The consulting element came into play when I was helping migrate work from traditional tools to Azure DevOps and had to explain to people that the problems they were experiencing did not originate from the tools they employed, but instead from how they were using the tools.
It was the start of many conversations about how to work more effectively, how to approach problem solving and solution development from a different perspective, and the beginning of an exploration into Agile and Scrum.
- Is this the most effective way to solve the problem?
- Do you actually need that thing?
- Does this tool add value?
- Is this process the most effective way to develop a solution?
And so forth.
A strong focus on identifying what is absolutely essential to conduct business, and work through each element to identify what will bring your team joy?
- What will help them progress?
- What will help them be more effective?
- What will help them be more creative?
- What will help them collaborative more effectively?
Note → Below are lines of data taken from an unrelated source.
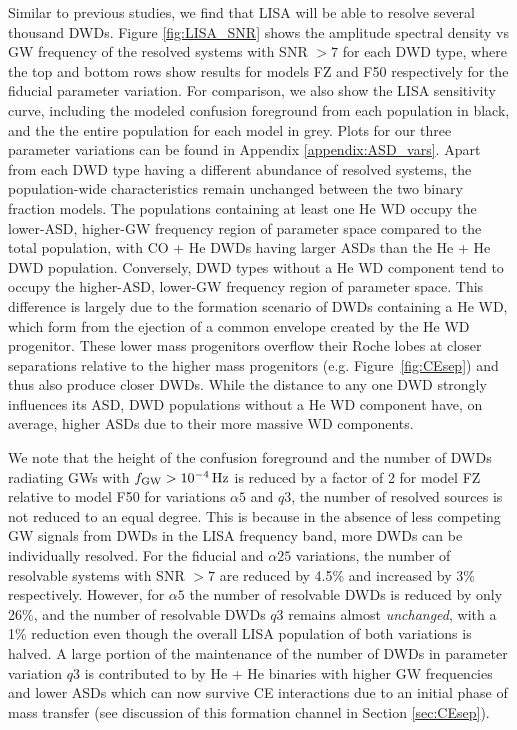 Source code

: \documentclass[twocolumn, linenumbers]{aastex631}
\begin{document}
Similar to previous studies, we find that LISA will be able to resolve 
several thousand DWDs. Figure \ref{fig:LISA_SNR} shows the amplitude 
spectral density vs GW frequency of the resolved systems with SNR $> 7$ 
for each DWD type, where the top and bottom rows show results for models 
FZ and F50 respectively for the fiducial parameter variation. For 
comparison, we also show the LISA sensitivity curve, including the 
modeled confusion foreground from each population in black, and the the 
entire population for each model in grey. Plots for our three parameter 
variations can be found in Appendix \ref{appendix:ASD_vars}. Apart from 
each DWD type having a different abundance of resolved systems, the 
population-wide characteristics remain unchanged between the two binary 
fraction models. The populations containing at least one He WD occupy the 
lower-ASD, higher-GW frequency region of parameter space compared to the 
total population, with CO + He DWDs having larger ASDs than the He + He 
DWD population. Conversely, DWD types without a He WD component tend to 
occupy the higher-ASD, lower-GW frequency region of parameter space. This 
difference is largely due to the formation scenario of DWDs containing a 
He WD, which form from the ejection of a common envelope created by the He 
WD progenitor. These lower mass progenitors overflow their Roche lobes at 
closer separations relative to the higher mass progenitors (e.g. 
Figure~\ref{fig:CEsep}) and thus also produce closer DWDs. While the 
distance to any one DWD strongly influences its ASD, DWD populations 
without a He WD component have, on average, higher ASDs due to their more 
massive WD components.


We note that the height of the confusion foreground and the number of DWDs 
radiating GWs with $f_{\rm{GW}} > 10^{-4}\,\rm{Hz}$ is reduced by a factor 
of 2 for model FZ relative to model F50 for variations $\alpha5$ and $q3$, 
the number of resolved sources is not reduced to an equal degree. This is 
because in the absence of less competing GW signals from DWDs in the LISA 
frequency band, more DWDs can be individually resolved. For the fiducial 
and $\alpha25$ variations, the number of resolvable systems with SNR $>7$ 
are reduced by 4.5\% and increased by 3\% respectively. However, for 
$\alpha5$ the number of resolvable DWDs is reduced by only 26\%, and the 
number of resolvable DWDs $q3$ remains almost \emph{unchanged}, with a 1\% 
reduction even though the overall LISA population of both variations is 
halved. A large portion of the maintenance of the number of DWDs in 
parameter variation $q3$ is contributed to by He + He binaries with higher 
GW frequencies and lower ASDs which can now survive CE interactions due to 
an initial phase of mass transfer (see discussion of this formation 
channel in Section \ref{sec:CEsep}).
\end{document}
My move into agile was through the technical gateway of DevOps, and learning how agile – as a philosophy, a culture of product development, and an approach to navigating complexity – served both traditional software developers as well as DevOps specialists.
I went to Australia to do the PSD (Professional Scrum Developer) course, and to learn how agile and scrum provided a framework for people to deliver their best work.
That was my introduction to Scrum, led by Richard Hundhausen, and it paved the way to a rich and rewarding experience with the scrum framework. Everything made sense, and based on my previous experience with project management, all the agile dots connected perfectly for me.
I didn’t just grasp why scrum was designed the way it is, I also had a frame of reference for what happens and what it feels like if you don’t work with scrum.
Carrot and stick.
A strong motivation to use scrum, an inspired path moving forward using the scrum framework as a lightweight framework for product development, and a visceral experience with how painful traditional project management can be in a software engineering or product development application.
Helping others transition to agile.
Scrum immediately empowered me to solve complex problems and build or develop complex solutions. It immediately proved itself invaluable and I wanted to bring this new way of working to others in the DevOps and software engineering industry.
I wanted them to experience just how powerful this agile framework could be in delivering great work, increasing customer and employee satisfaction, and inspiring teams to deliver consistently great team performances.
It really was a game-changer for me personally, and for the organizations I worked with as a trainer, agile coach, and agile consultant.
So, my journey was evolutionary rather than revolutionary, but it provided me with exactly what I needed to develop a deep understanding of the values and principles that underpin Scrum. The reasons why it is a great framework for navigating complexity and building complex solutions.